Rendered images with source text
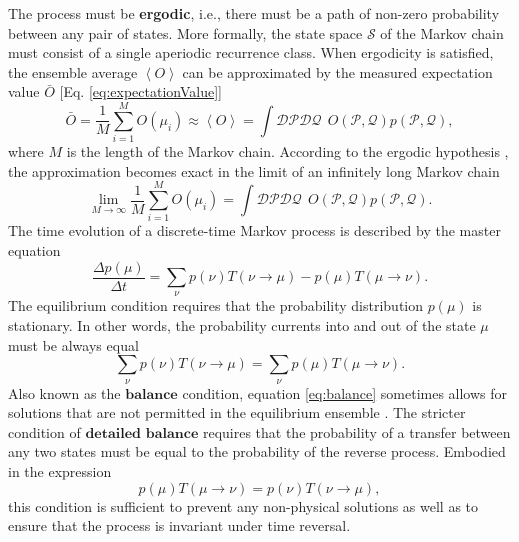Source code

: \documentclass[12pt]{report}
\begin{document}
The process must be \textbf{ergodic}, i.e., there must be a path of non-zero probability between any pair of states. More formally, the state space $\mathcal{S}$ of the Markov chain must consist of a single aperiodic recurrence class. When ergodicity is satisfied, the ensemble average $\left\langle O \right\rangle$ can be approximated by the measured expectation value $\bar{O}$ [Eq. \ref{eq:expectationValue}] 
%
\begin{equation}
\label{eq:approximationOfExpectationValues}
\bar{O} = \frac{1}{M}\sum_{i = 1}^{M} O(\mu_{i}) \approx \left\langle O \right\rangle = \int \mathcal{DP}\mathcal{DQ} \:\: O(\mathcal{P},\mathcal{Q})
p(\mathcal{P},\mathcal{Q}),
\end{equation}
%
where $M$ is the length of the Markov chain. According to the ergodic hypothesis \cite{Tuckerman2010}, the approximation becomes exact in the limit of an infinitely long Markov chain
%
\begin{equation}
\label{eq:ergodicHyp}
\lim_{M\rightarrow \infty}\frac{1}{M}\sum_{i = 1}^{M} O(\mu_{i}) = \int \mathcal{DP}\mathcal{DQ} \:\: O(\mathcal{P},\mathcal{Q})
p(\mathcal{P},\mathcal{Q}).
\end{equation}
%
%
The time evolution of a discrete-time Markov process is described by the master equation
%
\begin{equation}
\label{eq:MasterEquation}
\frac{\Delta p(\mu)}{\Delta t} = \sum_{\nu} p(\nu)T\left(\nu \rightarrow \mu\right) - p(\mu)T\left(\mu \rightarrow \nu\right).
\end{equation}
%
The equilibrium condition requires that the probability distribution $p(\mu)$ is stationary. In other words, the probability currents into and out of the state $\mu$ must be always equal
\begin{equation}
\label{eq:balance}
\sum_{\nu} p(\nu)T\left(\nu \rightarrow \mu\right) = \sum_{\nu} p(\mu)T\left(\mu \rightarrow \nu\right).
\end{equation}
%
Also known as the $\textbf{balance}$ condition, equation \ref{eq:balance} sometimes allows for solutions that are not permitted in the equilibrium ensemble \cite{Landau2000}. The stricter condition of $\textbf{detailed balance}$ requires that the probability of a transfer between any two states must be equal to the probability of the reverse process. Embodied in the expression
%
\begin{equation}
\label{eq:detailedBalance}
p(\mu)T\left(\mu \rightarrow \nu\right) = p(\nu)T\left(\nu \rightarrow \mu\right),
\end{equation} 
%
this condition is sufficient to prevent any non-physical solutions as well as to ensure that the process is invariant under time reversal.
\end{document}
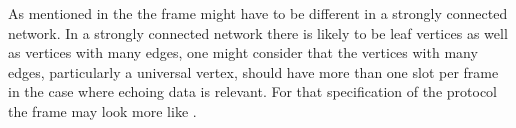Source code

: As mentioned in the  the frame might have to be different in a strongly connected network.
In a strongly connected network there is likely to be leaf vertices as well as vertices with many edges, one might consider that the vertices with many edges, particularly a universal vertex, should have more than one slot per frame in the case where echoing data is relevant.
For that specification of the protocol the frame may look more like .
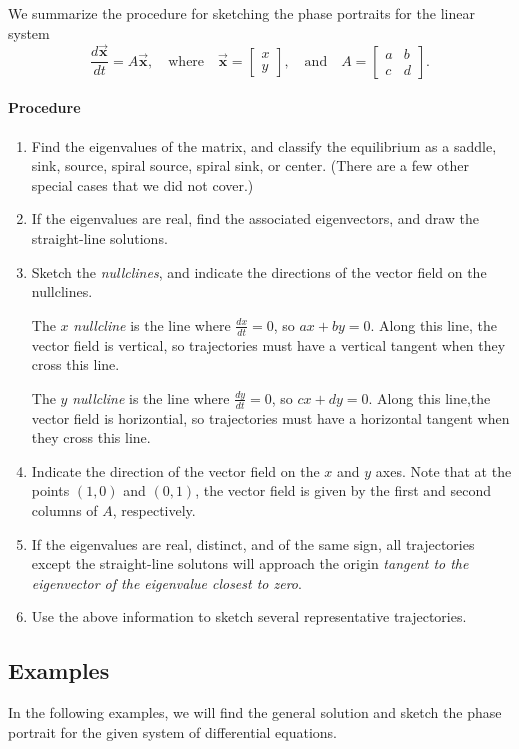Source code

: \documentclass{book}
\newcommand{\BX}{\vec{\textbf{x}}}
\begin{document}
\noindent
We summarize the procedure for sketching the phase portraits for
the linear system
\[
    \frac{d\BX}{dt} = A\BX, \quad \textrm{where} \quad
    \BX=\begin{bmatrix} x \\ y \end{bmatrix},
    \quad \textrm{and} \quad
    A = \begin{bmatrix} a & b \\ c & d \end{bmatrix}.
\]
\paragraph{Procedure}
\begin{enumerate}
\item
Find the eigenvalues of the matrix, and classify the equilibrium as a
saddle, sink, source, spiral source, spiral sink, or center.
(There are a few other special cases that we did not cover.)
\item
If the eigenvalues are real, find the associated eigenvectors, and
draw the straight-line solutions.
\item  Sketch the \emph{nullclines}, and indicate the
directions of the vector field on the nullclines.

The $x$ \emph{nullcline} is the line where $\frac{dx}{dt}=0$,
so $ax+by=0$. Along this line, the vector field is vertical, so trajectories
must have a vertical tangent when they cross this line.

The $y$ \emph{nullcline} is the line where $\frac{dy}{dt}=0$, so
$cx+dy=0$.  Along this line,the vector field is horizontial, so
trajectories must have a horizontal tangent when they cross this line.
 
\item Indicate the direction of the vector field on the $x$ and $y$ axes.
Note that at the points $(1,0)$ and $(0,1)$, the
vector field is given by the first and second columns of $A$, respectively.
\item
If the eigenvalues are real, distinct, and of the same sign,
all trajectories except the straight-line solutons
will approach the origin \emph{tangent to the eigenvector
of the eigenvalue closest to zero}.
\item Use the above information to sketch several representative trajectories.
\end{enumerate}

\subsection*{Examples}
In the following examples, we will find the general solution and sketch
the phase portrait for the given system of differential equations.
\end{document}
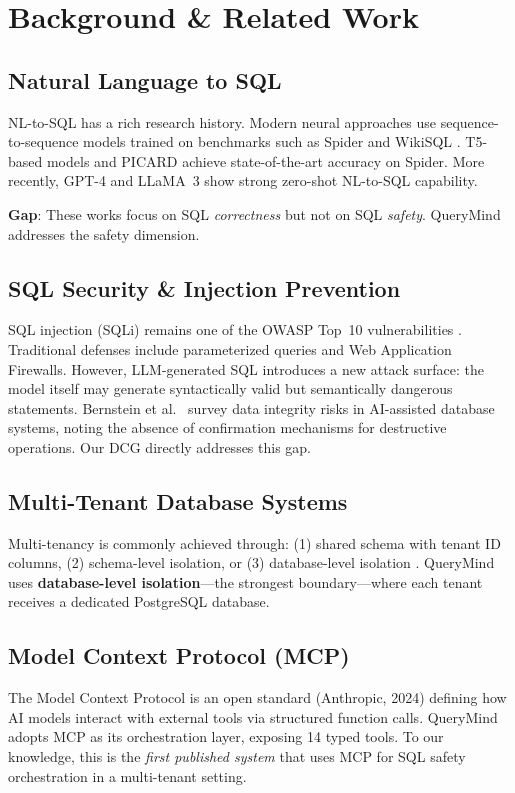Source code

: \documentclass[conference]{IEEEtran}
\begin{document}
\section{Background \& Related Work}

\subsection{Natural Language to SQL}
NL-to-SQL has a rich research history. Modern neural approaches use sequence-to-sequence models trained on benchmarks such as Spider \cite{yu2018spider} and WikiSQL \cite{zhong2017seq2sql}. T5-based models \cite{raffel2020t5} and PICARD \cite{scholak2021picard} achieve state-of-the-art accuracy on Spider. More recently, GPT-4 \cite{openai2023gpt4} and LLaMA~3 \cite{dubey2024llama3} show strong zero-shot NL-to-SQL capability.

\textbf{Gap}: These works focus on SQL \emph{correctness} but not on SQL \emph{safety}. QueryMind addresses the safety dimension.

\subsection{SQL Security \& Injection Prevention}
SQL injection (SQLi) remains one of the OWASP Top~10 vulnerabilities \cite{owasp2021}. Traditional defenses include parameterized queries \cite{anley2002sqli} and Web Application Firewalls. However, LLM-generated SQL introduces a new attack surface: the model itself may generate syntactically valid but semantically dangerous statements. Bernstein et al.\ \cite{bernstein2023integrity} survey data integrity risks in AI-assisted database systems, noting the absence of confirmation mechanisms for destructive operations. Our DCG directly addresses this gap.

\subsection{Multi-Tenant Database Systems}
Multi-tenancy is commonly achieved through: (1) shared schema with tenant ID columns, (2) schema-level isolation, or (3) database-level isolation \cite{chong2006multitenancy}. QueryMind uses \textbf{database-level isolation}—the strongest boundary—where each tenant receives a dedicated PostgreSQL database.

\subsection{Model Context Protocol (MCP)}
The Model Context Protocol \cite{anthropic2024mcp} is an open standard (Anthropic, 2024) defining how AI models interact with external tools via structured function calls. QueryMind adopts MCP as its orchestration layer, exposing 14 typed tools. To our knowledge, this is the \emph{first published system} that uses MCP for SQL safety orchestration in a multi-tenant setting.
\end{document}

◆ ASSIGNMENT
Leave the images behind and write out every entry exactly.

◆ SOLVED EXERCISE
Source code

: \documentclass[12pt]{report}
\begin{document}
The process must be \textbf{ergodic}, i.e., there must be a path of non-zero probability between any pair of states. More formally, the state space $\mathcal{S}$ of the Markov chain must consist of a single aperiodic recurrence class. When ergodicity is satisfied, the ensemble average $\left\langle O \right\rangle$ can be approximated by the measured expectation value $\bar{O}$ [Eq. \ref{eq:expectationValue}] 
%
\begin{equation}
\label{eq:approximationOfExpectationValues}
\bar{O} = \frac{1}{M}\sum_{i = 1}^{M} O(\mu_{i}) \approx \left\langle O \right\rangle = \int \mathcal{DP}\mathcal{DQ} \:\: O(\mathcal{P},\mathcal{Q})
p(\mathcal{P},\mathcal{Q}),
\end{equation}
%
where $M$ is the length of the Markov chain. According to the ergodic hypothesis \cite{Tuckerman2010}, the approximation becomes exact in the limit of an infinitely long Markov chain
%
\begin{equation}
\label{eq:ergodicHyp}
\lim_{M\rightarrow \infty}\frac{1}{M}\sum_{i = 1}^{M} O(\mu_{i}) = \int \mathcal{DP}\mathcal{DQ} \:\: O(\mathcal{P},\mathcal{Q})
p(\mathcal{P},\mathcal{Q}).
\end{equation}
%
%
The time evolution of a discrete-time Markov process is described by the master equation
%
\begin{equation}
\label{eq:MasterEquation}
\frac{\Delta p(\mu)}{\Delta t} = \sum_{\nu} p(\nu)T\left(\nu \rightarrow \mu\right) - p(\mu)T\left(\mu \rightarrow \nu\right).
\end{equation}
%
The equilibrium condition requires that the probability distribution $p(\mu)$ is stationary. In other words, the probability currents into and out of the state $\mu$ must be always equal
\begin{equation}
\label{eq:balance}
\sum_{\nu} p(\nu)T\left(\nu \rightarrow \mu\right) = \sum_{\nu} p(\mu)T\left(\mu \rightarrow \nu\right).
\end{equation}
%
Also known as the $\textbf{balance}$ condition, equation \ref{eq:balance} sometimes allows for solutions that are not permitted in the equilibrium ensemble \cite{Landau2000}. The stricter condition of $\textbf{detailed balance}$ requires that the probability of a transfer between any two states must be equal to the probability of the reverse process. Embodied in the expression
%
\begin{equation}
\label{eq:detailedBalance}
p(\mu)T\left(\mu \rightarrow \nu\right) = p(\nu)T\left(\nu \rightarrow \mu\right),
\end{equation} 
%
this condition is sufficient to prevent any non-physical solutions as well as to ensure that the process is invariant under time reversal.
\end{document}
Source code

: As mentioned in the  the frame might have to be different in a strongly connected network.
In a strongly connected network there is likely to be leaf vertices as well as vertices with many edges, one might consider that the vertices with many edges, particularly a universal vertex, should have more than one slot per frame in the case where echoing data is relevant.
For that specification of the protocol the frame may look more like .
Source code

: \documentclass{book}
\newcommand{\BX}{\vec{\textbf{x}}}
\begin{document}
\noindent
We summarize the procedure for sketching the phase portraits for
the linear system
\[
    \frac{d\BX}{dt} = A\BX, \quad \textrm{where} \quad
    \BX=\begin{bmatrix} x \\ y \end{bmatrix},
    \quad \textrm{and} \quad
    A = \begin{bmatrix} a & b \\ c & d \end{bmatrix}.
\]
\paragraph{Procedure}
\begin{enumerate}
\item
Find the eigenvalues of the matrix, and classify the equilibrium as a
saddle, sink, source, spiral source, spiral sink, or center.
(There are a few other special cases that we did not cover.)
\item
If the eigenvalues are real, find the associated eigenvectors, and
draw the straight-line solutions.
\item  Sketch the \emph{nullclines}, and indicate the
directions of the vector field on the nullclines.

The $x$ \emph{nullcline} is the line where $\frac{dx}{dt}=0$,
so $ax+by=0$. Along this line, the vector field is vertical, so trajectories
must have a vertical tangent when they cross this line.

The $y$ \emph{nullcline} is the line where $\frac{dy}{dt}=0$, so
$cx+dy=0$.  Along this line,the vector field is horizontial, so
trajectories must have a horizontal tangent when they cross this line.
 
\item Indicate the direction of the vector field on the $x$ and $y$ axes.
Note that at the points $(1,0)$ and $(0,1)$, the
vector field is given by the first and second columns of $A$, respectively.
\item
If the eigenvalues are real, distinct, and of the same sign,
all trajectories except the straight-line solutons
will approach the origin \emph{tangent to the eigenvector
of the eigenvalue closest to zero}.
\item Use the above information to sketch several representative trajectories.
\end{enumerate}

\subsection*{Examples}
In the following examples, we will find the general solution and sketch
the phase portrait for the given system of differential equations.
\end{document}
Source code

: \documentclass[conference]{IEEEtran}
\begin{document}
\section{Background \& Related Work}

\subsection{Natural Language to SQL}
NL-to-SQL has a rich research history. Modern neural approaches use sequence-to-sequence models trained on benchmarks such as Spider \cite{yu2018spider} and WikiSQL \cite{zhong2017seq2sql}. T5-based models \cite{raffel2020t5} and PICARD \cite{scholak2021picard} achieve state-of-the-art accuracy on Spider. More recently, GPT-4 \cite{openai2023gpt4} and LLaMA~3 \cite{dubey2024llama3} show strong zero-shot NL-to-SQL capability.

\textbf{Gap}: These works focus on SQL \emph{correctness} but not on SQL \emph{safety}. QueryMind addresses the safety dimension.

\subsection{SQL Security \& Injection Prevention}
SQL injection (SQLi) remains one of the OWASP Top~10 vulnerabilities \cite{owasp2021}. Traditional defenses include parameterized queries \cite{anley2002sqli} and Web Application Firewalls. However, LLM-generated SQL introduces a new attack surface: the model itself may generate syntactically valid but semantically dangerous statements. Bernstein et al.\ \cite{bernstein2023integrity} survey data integrity risks in AI-assisted database systems, noting the absence of confirmation mechanisms for destructive operations. Our DCG directly addresses this gap.

\subsection{Multi-Tenant Database Systems}
Multi-tenancy is commonly achieved through: (1) shared schema with tenant ID columns, (2) schema-level isolation, or (3) database-level isolation \cite{chong2006multitenancy}. QueryMind uses \textbf{database-level isolation}—the strongest boundary—where each tenant receives a dedicated PostgreSQL database.

\subsection{Model Context Protocol (MCP)}
The Model Context Protocol \cite{anthropic2024mcp} is an open standard (Anthropic, 2024) defining how AI models interact with external tools via structured function calls. QueryMind adopts MCP as its orchestration layer, exposing 14 typed tools. To our knowledge, this is the \emph{first published system} that uses MCP for SQL safety orchestration in a multi-tenant setting.
\end{document}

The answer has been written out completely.